Нет, вообще-то спектакль неплохой, если не особенно придираться. Хотя, с другой стороны, что скрывать – большего бреда я еще не смотрела! Эпоха романтизма, оказывается, дарила нам всякое, и это всякое в свое время вполне сходило если не за высокое искусство, то за вполне приличную пьесу.
Потом мы все вместе ужинали в «Заплесневелом сыре» (официальное название «Старый чеширский сыр»), популярное и достаточно неплохое кафе. Диккенс увязался с нами, как-никак он покупал билеты в театр, надо было «откупиться», в смысле тоже сделать человеку приятное. Заказали предрождественский пудинг, традиционный сыр, бисквиты и глинтвейн.
Пусик, поманив меня взглядом, потыкал лапой в меню, требуя говяжий ростбиф, курицу в грибном соусе и отбивную по-ирландски. На секунду он задумался и шепнул:
– А еще, пожалуйста, булочку и маленькую чашечку сметаны, я на диете, к тому же потрясения отбивают аппетит…

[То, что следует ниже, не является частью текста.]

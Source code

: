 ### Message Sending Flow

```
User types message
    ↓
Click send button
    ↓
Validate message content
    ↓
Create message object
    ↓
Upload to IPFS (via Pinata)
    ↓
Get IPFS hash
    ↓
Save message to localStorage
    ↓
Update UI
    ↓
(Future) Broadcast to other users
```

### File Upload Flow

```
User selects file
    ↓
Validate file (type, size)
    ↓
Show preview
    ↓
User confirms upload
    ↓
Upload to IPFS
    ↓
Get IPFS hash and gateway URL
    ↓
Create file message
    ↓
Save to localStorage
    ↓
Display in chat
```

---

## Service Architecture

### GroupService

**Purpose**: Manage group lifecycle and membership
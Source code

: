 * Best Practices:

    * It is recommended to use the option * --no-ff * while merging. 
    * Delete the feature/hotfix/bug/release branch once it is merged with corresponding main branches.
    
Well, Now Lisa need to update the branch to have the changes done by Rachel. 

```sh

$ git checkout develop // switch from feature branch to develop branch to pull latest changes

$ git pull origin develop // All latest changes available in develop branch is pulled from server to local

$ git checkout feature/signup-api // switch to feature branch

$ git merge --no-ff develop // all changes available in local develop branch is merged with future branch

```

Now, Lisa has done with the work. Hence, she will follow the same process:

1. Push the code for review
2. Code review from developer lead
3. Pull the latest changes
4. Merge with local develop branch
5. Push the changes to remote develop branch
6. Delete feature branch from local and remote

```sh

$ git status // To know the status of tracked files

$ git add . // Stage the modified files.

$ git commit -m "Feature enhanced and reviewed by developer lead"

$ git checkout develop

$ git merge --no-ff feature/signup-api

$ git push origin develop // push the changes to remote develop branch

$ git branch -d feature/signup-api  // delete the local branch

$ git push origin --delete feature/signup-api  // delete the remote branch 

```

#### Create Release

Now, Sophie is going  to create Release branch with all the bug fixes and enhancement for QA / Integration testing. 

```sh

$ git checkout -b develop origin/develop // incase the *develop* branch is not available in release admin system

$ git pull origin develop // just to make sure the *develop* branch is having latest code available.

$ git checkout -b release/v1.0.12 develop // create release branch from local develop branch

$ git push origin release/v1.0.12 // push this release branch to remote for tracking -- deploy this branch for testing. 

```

Пришлось согласиться на все – его напоминания о выставке у меня уже в кишках. Поздний ужин прошел в крайне дружеской, но не доверительной атмосфере. Командор ревновал, кот набивал брюшко, писатель распускал хвост, а я, как всегда, была крайней. Потом мужчины вдвоем ушли в туалет, и английский классик вернулся оттуда с такими круглыми глазами, что мне хоть сквозь землю провались! Черт, что же такого Алекс ему пообещал, если весь остаток ужина сэр Чарльз обеими руками держался за свой стул…
Часов в одиннадцать мы сердечно распрощались с Диккенсом, к этому времени я уже точно знала, что Алекс мне по-прежнему во много крат дороже, чем кто бы то ни было.
Я даже всерьез задумалась об искушениях нашей работы, которая частенько предполагает встречи с известными личностями. То есть действительно с великими людьми, потрясшими века своими картинами, романами, сражениями и прочим, прочим, прочим… Как устоять и не познакомиться поближе? Именно такой интерес был у меня к Чарльзу Диккенсу, и он это сам, кажется, уже понял. А если нет, то мой любимый ему все популярно объяснил. По крайней мере, в мою сторону будущий классик теперь старался не смотреть…
На квартиру добрались уже за полночь, засыпая, я прикидывала, что подарить напарникам на Рождество. Деда-мороза, подарок Алекса, я поставила на столик рядом с камином так, чтобы любоваться на него сквозь прикрытые веки, пока не усну. Сон опять подкрался незаметно…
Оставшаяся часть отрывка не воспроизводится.